╭─ Information shown

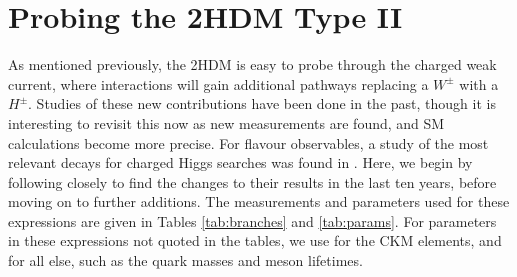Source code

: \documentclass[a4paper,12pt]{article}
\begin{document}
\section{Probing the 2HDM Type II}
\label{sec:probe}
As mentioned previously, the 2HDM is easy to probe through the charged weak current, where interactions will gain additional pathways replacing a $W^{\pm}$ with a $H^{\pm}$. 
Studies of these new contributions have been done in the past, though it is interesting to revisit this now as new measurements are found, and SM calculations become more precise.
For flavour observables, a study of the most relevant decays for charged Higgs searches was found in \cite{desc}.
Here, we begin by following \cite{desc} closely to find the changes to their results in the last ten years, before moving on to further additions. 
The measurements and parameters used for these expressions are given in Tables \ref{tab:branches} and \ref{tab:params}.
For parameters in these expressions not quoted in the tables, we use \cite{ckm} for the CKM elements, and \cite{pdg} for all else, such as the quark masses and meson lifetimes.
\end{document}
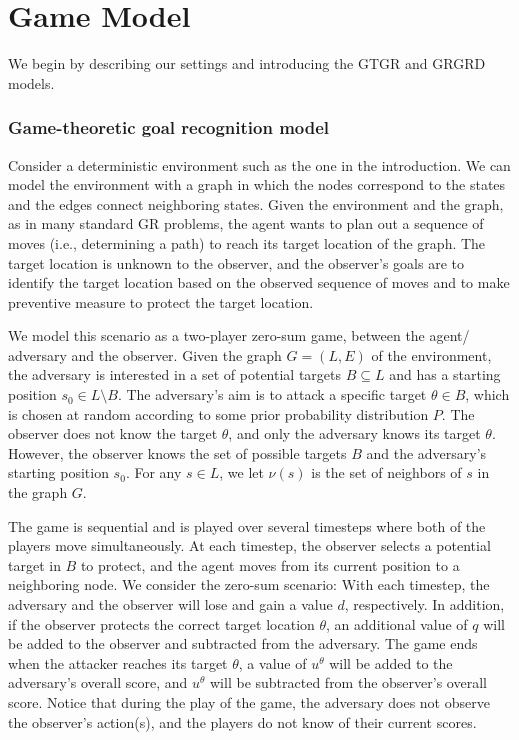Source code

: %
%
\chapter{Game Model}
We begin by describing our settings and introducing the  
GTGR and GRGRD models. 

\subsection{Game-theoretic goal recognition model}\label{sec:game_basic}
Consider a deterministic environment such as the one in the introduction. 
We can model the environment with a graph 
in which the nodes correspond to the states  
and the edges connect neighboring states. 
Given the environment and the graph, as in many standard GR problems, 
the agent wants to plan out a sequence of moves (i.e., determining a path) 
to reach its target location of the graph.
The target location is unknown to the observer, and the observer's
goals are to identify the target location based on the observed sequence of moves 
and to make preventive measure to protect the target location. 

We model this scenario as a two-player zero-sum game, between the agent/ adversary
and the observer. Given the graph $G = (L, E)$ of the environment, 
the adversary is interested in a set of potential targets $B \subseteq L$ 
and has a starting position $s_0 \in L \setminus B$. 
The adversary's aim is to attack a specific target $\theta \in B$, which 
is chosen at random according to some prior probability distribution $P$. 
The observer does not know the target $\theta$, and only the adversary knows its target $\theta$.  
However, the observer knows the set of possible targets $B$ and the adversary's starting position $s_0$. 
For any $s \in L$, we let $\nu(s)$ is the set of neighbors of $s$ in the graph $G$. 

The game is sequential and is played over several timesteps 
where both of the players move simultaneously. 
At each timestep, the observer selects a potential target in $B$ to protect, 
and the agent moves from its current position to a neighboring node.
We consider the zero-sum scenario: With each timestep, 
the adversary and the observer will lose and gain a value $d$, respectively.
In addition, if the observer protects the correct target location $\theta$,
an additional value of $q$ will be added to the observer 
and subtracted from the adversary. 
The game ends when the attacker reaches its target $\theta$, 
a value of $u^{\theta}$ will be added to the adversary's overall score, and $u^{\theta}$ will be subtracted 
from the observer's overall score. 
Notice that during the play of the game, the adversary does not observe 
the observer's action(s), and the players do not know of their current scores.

╰─
╭─ Information shown

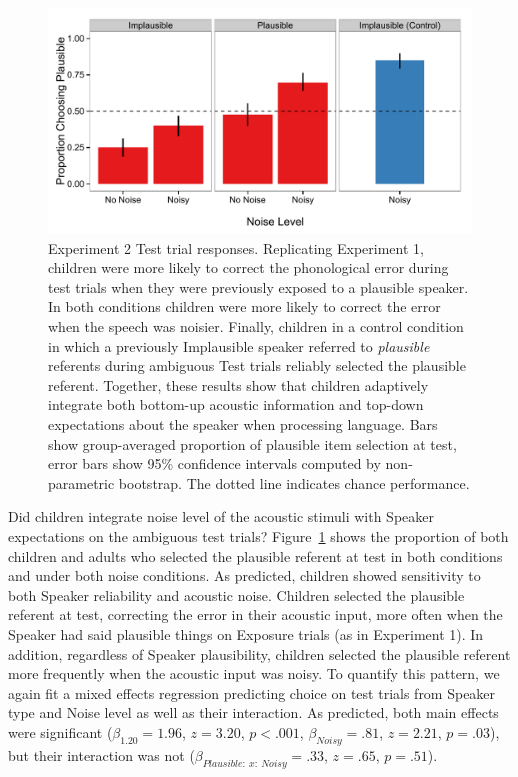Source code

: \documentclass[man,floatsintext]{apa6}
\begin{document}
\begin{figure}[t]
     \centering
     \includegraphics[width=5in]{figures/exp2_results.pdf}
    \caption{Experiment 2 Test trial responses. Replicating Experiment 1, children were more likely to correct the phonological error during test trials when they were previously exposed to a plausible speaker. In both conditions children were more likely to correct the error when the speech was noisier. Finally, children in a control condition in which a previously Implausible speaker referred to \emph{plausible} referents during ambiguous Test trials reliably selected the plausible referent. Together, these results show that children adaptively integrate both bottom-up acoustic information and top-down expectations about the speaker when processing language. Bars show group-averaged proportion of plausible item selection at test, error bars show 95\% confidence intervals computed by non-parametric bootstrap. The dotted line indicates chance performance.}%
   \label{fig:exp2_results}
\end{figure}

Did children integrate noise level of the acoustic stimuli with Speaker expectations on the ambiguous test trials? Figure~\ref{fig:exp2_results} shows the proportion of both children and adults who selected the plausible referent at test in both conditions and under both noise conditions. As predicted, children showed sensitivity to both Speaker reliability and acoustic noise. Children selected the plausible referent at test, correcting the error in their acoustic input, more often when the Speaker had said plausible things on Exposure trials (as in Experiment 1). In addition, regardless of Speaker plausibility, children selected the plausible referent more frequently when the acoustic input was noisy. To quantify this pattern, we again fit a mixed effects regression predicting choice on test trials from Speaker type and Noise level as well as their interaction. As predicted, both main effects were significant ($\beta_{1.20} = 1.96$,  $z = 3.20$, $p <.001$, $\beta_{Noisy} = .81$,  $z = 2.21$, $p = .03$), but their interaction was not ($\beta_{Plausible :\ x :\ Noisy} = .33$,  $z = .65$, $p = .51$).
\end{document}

╰─

> _Exercise directions_
Using the records above, report the count of lines holding "does" and nothing else.

> _Written response_
2